═════ MATERIAL FOR THE TASK ═════

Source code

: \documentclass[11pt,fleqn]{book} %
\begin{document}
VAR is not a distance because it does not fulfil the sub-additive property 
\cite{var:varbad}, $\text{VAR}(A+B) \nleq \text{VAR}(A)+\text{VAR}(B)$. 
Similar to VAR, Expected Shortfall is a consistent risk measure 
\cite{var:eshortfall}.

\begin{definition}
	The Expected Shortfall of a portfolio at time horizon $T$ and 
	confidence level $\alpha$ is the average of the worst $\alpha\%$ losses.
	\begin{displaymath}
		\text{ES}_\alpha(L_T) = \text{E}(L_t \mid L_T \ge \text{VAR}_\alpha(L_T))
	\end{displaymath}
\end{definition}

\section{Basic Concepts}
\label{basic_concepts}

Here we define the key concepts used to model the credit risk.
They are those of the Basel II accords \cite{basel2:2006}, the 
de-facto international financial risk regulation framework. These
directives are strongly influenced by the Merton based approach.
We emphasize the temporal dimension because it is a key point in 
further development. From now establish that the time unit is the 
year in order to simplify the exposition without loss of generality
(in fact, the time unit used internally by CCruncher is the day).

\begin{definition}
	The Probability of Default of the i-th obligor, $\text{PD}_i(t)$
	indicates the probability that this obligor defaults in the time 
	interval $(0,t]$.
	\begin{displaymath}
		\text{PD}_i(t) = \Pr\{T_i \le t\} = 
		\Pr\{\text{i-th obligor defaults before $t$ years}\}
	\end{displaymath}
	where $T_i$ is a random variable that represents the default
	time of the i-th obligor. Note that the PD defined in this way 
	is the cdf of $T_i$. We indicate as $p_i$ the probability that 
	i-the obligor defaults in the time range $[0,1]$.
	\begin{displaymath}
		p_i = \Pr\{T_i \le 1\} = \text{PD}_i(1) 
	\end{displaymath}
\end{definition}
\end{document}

═════

REQUIRED ACTION: For the word "obligor", go through the records and show each line that carries it.

WRITTEN ANSWER:
	The Probability of Default of the i-th obligor, $\text{PD}_i(t)$
	indicates the probability that this obligor defaults in the time 
		\Pr\{\text{i-th obligor defaults before $t$ years}\}
	time of the i-th obligor. Note that the PD defined in this way 
	i-the obligor defaults in the time range $[0,1]$.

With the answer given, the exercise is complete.